Phaidon Press has now published “Speaking of Art,” a small sampling of the immense undertaking that resulted from that dissatisfaction. Beginning in 1973, with the help of a few collaborators, Mr. Furlong created Audio Arts, a no-budget “magazine” composed solely of cassette recordings of interviews with artists Mr. Furlong found interesting. He mailed them to friends and subscribers, at first hundreds and then thousands.

...Mr. Furlong considers the magazine a work of art itself: a monumental audio sculpture.
Considering himself a sculptor he refers to his projects as sculptures; whether they're best defined as that is irrelevant. His pretense fits with the history of video and performance art and of every other process of cultural transformation wherein one formal system acclimates itself to change while maintaining a pretense of continuity.

Culture in the 1960's continued the fraught process of return to a model of non-ideal representation, of representation involving time rather than timelessness, the fine arts specifically struggling to accept what photography and film took for granted. But art was art and movies and theater were entertainment. This is the tension as I've said that marks the mixture of smart observation and absurd prescription in Michael Fried's Art and Objecthood, as well as art-school teachers' fondness for Vertov and indifference to Eisenstein.

This brings us (since I was lucky enough to find both last week) to another example of the same process of change: philosophy, poaching on experimental psychology as "experimental philosophy"

Joshua Knobe, and the "Knobe Effect"
Rather than consulting his own philosophical intuitions, Knobe set out to find out how ordinary people think about intentional action. In a study published in 2003, Knobe presented passers-by in a Manhattan park with the following scenario. The CEO of a company is sitting in his office when his Vice President of R&D comes in and says, ‘We are thinking of starting a new programme. It will help us increase profits, but it will also harm the environment.’ The CEO responds that he doesn’t care about harming the environment and just wants to make as much profit as possible. The programme is carried out, profits are made and the environment is harmed.

Did the CEO intentionally harm the environment? The vast majority of people Knobe quizzed – 82 per cent – said he did. But what if the scenario is changed such that the word ‘harm’ is replaced with ‘help’? In this case the CEO doesn’t care about helping the environment, and still just wants to make a profit – and his actions result in both outcomes. Now faced with the question ‘Did the CEO intentionally help the environment?’, just 23 per cent of Knobe’s participants said ‘yes’ (Knobe, 2003a).

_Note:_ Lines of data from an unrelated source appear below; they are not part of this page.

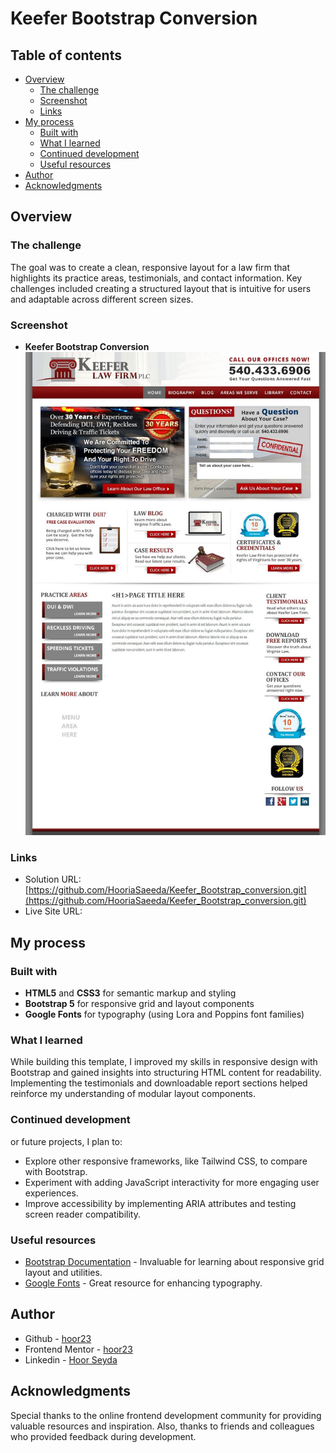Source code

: # Keefer Bootstrap Conversion

## Table of contents

- [Overview](#overview)
  - [The challenge](#the-challenge)
  - [Screenshot](#screenshot)
  - [Links](#links)
- [My process](#my-process)
  - [Built with](#built-with)
  - [What I learned](#what-i-learned)
  - [Continued development](#continued-development)
  - [Useful resources](#useful-resources)
- [Author](#author)
- [Acknowledgments](#acknowledgments)

## Overview

### The challenge

The goal was to create a clean, responsive layout for a law firm that highlights its practice areas, testimonials, and contact information. Key challenges included creating a structured layout that is intuitive for users and adaptable across different screen sizes.

### Screenshot

- **Keefer Bootstrap Conversion**
![](./images/design.jpg)


### Links

- Solution URL: [https://github.com/HooriaSaeeda/Keefer_Bootstrap_conversion.git](https://github.com/HooriaSaeeda/Keefer_Bootstrap_conversion.git)
- Live Site URL: []()

## My process

### Built with

- **HTML5** and **CSS3** for semantic markup and styling
- **Bootstrap 5** for responsive grid and layout components
- **Google Fonts** for typography (using Lora and Poppins font families)

### What I learned

While building this template, I improved my skills in responsive design with Bootstrap and gained insights into structuring HTML content for readability. Implementing the testimonials and downloadable report sections helped reinforce my understanding of modular layout components.

### Continued development

or future projects, I plan to:

- Explore other responsive frameworks, like Tailwind CSS, to compare with Bootstrap.
- Experiment with adding JavaScript interactivity for more engaging user experiences.
- Improve accessibility by implementing ARIA attributes and testing screen reader compatibility.


### Useful resources

- [Bootstrap Documentation](https://getbootstrap.com/docs/5.0/getting-started/introduction/) - Invaluable for learning about responsive grid layout and utilities.
- [Google Fonts](https://fonts.google.com/) - Great resource for enhancing typography.


## Author

- Github - [hoor23](https://github.com/hoor23)
- Frontend Mentor - [hoor23](https://www.frontendmentor.io/profile/hoor23)
- Linkedin - [Hoor Seyda](linkedin.com/in/hoor-seyda-901176222)

## Acknowledgments

Special thanks to the online frontend development community for providing valuable resources and inspiration. Also, thanks to friends and colleagues who provided feedback during development.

This asymmetry in responses between the ‘harm’ and ‘help’ scenarios, now known as the Knobe effect, provides a direct challenge to the idea of a one-way flow of judgments from the factual or non-moral domain to the moral sphere. ‘These data show that the process is actually much more complex,’ argues Knobe. Instead, the moral character of an action’s consequences also seems to influence how non-moral aspects of the action – in this case, whether someone did something intentionally or not – are judged.
The fact that people are held responsible for thoughtlessness that results in a bad outcome while not given credit for thoughtlessness that results in a good one -an "asymmetry in responses"- is common knowledge.  Here it's somehow a new and surprising thing, named for its "discoverer". Knobe may want to make a distinction between intention and responsibility but the author of the passage doesn't give it much thought, slipping from one to the other just as I assume the "folk" Knobe interviewed did.  It's as if Knobe were surprised to see a woman on the street wearing a bikini while he doesn't notice that the road is running by a beach. Taking a break from his life in the library stacks he thinks he's discovered something new.

Law is a function of organized society. Its job is the management of conflict, and needs to be consistent in its application. No one has ever insisted that it's absolutely consistent in its formal structure. Similarly there's no reason that people's responses are internally consistent according to one definition of rationality. Responses may be predictable, but that's not the same thing.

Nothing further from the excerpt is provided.